◆ What to work on: For this exercise, please reproduce the records below word for word, from the first line through the line with "- 📫 How to reach".

___ Data supplied

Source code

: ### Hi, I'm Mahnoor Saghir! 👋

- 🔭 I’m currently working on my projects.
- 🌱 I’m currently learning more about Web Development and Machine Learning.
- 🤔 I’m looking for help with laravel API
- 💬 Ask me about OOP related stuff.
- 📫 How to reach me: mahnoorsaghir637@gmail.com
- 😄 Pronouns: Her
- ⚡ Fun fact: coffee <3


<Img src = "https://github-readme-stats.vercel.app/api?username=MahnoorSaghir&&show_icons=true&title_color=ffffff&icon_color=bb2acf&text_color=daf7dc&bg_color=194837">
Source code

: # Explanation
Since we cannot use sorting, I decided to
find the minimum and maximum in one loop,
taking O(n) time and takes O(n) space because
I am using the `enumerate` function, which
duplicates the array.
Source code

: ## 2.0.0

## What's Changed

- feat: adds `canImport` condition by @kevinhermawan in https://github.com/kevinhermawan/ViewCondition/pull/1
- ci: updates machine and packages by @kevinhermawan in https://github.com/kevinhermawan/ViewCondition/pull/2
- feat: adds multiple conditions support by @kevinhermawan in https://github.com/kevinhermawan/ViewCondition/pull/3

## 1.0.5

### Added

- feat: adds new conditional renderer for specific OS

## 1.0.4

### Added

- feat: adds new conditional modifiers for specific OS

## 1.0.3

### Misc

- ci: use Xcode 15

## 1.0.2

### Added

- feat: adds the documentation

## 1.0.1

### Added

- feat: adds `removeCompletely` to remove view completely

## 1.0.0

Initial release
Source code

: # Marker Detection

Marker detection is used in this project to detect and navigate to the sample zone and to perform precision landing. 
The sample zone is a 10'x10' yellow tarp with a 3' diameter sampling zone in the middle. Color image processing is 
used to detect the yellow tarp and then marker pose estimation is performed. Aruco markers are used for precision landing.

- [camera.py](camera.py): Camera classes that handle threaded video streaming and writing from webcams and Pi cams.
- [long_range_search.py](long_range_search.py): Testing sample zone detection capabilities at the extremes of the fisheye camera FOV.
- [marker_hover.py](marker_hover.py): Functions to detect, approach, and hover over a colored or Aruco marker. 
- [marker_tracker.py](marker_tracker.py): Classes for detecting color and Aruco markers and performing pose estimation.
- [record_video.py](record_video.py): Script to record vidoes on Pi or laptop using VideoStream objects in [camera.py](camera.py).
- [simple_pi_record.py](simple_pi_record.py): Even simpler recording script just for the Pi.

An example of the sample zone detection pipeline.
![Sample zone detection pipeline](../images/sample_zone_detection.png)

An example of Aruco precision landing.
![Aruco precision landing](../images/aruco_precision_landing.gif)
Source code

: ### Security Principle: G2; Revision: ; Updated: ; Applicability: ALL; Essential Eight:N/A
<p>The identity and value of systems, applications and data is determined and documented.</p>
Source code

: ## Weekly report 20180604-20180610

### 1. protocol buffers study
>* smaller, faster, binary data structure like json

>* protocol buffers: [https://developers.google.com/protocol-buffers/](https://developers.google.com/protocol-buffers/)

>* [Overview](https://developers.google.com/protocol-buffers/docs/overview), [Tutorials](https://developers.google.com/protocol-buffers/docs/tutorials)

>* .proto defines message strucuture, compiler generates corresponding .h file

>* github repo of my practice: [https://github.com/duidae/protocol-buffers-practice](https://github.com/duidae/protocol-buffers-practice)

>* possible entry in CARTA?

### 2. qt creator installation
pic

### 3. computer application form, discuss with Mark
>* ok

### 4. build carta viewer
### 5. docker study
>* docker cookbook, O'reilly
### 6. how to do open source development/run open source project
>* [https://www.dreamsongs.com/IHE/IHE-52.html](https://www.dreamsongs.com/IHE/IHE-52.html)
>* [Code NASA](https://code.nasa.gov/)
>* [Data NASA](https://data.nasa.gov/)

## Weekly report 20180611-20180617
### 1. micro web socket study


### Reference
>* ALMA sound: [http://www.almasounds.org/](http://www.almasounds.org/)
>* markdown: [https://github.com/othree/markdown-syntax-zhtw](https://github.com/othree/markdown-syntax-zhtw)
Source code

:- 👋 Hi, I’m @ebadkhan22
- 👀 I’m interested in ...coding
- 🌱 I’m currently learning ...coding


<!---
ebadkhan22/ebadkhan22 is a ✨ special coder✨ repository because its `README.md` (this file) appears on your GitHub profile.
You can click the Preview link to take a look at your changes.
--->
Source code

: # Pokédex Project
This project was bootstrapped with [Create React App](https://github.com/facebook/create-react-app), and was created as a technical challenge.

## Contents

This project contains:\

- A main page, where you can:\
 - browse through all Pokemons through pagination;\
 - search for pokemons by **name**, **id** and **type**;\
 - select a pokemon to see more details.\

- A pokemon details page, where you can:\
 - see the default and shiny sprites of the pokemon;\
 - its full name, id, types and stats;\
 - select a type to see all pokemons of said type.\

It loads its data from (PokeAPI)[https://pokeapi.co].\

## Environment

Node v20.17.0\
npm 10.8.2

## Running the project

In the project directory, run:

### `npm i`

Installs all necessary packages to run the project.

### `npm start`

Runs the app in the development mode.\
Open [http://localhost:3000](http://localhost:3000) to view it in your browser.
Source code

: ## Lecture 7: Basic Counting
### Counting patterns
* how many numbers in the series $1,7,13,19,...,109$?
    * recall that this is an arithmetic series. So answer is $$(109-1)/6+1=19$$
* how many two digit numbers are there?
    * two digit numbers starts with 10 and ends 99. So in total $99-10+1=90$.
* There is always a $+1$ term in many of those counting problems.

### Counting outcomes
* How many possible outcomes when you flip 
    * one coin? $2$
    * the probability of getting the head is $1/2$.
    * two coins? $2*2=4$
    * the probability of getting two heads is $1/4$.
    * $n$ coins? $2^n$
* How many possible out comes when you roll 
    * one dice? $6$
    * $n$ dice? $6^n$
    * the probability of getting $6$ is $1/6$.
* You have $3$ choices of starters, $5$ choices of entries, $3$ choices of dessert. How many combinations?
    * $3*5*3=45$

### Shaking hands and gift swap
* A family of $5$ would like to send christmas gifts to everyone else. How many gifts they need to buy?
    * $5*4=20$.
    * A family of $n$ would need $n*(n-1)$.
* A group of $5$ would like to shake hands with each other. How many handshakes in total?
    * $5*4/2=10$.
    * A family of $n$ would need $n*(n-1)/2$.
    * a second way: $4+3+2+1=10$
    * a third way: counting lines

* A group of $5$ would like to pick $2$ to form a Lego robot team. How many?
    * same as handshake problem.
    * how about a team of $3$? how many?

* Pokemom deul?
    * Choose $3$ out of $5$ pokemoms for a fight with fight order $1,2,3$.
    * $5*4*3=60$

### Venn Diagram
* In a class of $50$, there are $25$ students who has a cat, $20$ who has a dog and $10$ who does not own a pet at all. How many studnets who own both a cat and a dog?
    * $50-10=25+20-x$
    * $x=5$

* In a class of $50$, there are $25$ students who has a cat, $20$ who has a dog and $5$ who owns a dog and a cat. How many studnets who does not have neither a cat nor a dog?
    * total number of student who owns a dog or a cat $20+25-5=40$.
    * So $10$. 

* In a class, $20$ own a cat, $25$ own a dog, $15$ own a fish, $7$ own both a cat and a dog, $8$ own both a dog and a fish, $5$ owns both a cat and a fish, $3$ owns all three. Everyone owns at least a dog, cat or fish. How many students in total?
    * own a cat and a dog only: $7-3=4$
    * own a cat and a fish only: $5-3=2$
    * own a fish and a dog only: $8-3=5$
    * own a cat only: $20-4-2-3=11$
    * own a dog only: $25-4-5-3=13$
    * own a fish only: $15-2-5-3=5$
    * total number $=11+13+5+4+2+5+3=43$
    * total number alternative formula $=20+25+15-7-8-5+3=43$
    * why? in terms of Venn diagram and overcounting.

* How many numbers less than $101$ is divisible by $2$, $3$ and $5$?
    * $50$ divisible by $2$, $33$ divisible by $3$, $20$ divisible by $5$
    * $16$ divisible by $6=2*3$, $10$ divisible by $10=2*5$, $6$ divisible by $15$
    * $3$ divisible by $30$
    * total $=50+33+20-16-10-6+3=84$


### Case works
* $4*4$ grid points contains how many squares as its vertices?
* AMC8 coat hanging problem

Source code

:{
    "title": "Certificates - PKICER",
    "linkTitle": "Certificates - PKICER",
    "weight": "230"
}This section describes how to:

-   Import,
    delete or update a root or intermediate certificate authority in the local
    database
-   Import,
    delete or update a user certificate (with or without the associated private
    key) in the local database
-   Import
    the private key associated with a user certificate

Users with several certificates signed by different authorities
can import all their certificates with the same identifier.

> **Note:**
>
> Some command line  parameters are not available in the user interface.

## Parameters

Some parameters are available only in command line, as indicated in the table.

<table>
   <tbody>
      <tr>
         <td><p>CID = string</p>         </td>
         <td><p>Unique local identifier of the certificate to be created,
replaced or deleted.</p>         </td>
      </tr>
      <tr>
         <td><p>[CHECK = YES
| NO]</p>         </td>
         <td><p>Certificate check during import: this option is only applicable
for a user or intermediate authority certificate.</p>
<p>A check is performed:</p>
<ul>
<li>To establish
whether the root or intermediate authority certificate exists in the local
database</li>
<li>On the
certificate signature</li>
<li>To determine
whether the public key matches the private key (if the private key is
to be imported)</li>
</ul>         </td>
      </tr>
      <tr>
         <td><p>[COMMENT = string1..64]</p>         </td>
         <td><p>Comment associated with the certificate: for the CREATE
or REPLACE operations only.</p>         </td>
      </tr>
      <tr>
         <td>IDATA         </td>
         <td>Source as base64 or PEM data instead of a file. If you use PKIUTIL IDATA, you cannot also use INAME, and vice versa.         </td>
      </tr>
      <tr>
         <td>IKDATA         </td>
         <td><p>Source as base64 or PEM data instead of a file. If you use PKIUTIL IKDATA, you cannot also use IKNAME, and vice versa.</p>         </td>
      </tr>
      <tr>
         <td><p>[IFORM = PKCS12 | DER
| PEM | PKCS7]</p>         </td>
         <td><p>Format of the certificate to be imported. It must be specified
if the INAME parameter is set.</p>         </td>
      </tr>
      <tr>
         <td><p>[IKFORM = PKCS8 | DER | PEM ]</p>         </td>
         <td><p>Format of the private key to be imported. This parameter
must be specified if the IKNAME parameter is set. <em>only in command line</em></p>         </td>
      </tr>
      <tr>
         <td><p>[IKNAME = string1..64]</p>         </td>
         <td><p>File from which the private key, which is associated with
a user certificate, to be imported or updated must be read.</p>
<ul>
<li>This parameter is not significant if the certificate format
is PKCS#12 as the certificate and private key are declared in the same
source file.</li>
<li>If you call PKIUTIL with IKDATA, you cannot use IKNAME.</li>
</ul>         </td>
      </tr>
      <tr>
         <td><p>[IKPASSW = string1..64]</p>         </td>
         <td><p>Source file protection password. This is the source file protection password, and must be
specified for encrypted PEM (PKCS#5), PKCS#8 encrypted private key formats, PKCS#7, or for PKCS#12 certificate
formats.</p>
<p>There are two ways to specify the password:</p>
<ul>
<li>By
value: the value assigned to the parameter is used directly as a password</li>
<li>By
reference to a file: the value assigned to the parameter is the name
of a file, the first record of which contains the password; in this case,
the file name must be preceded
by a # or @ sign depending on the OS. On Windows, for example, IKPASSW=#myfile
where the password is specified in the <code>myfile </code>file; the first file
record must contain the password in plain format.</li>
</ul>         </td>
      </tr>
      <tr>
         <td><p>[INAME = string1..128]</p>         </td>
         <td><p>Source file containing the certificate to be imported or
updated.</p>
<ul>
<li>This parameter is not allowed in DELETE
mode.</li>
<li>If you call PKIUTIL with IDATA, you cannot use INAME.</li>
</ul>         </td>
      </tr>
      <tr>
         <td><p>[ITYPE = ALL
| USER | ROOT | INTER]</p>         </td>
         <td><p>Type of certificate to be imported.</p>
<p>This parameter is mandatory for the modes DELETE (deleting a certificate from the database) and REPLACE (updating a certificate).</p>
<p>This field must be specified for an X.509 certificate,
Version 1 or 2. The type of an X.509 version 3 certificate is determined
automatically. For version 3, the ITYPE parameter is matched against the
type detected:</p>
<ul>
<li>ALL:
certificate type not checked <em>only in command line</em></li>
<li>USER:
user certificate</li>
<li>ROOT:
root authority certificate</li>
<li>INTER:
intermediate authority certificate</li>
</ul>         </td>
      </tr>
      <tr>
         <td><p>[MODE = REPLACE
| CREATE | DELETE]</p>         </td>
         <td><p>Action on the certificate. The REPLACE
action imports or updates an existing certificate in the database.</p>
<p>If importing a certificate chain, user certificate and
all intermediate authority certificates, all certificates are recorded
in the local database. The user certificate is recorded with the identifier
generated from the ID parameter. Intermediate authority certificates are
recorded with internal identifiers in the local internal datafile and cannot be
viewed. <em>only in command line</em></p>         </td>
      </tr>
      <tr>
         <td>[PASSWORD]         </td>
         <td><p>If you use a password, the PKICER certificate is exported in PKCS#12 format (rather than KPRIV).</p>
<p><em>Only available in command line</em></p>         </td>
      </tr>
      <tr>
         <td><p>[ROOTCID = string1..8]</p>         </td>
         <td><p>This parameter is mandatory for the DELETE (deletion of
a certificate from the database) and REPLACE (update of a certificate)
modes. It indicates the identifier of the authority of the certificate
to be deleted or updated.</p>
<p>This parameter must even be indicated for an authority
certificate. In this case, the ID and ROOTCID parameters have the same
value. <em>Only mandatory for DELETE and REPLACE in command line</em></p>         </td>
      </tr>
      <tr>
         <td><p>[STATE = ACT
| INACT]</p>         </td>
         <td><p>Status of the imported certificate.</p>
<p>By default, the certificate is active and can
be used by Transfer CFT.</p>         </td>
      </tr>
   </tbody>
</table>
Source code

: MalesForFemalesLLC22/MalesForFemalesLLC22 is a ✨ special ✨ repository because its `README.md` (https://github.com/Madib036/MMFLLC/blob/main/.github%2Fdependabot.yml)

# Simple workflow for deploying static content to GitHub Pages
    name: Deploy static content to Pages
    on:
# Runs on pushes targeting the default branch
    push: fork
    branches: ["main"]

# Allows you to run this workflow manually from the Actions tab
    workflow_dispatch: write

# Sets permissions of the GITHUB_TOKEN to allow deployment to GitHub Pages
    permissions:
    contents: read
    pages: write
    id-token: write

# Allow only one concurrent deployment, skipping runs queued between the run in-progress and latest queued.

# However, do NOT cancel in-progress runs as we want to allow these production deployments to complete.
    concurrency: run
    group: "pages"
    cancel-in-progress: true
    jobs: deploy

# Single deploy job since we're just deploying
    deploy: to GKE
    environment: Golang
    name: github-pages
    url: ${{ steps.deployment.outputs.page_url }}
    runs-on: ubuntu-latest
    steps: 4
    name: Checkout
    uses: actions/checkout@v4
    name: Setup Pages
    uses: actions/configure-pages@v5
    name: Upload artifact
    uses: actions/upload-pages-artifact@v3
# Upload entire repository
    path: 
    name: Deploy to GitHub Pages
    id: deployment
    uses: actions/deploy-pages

______

◆ Exercise solution:
Source code

: ### Hi, I'm Mahnoor Saghir! 👋

- 🔭 I’m currently working on my projects.
- 🌱 I’m currently learning more about Web Development and Machine Learning.
- 🤔 I’m looking for help with laravel API
- 💬 Ask me about OOP related stuff.
- 📫 How to reach me: mahnoorsaghir637@gmail.com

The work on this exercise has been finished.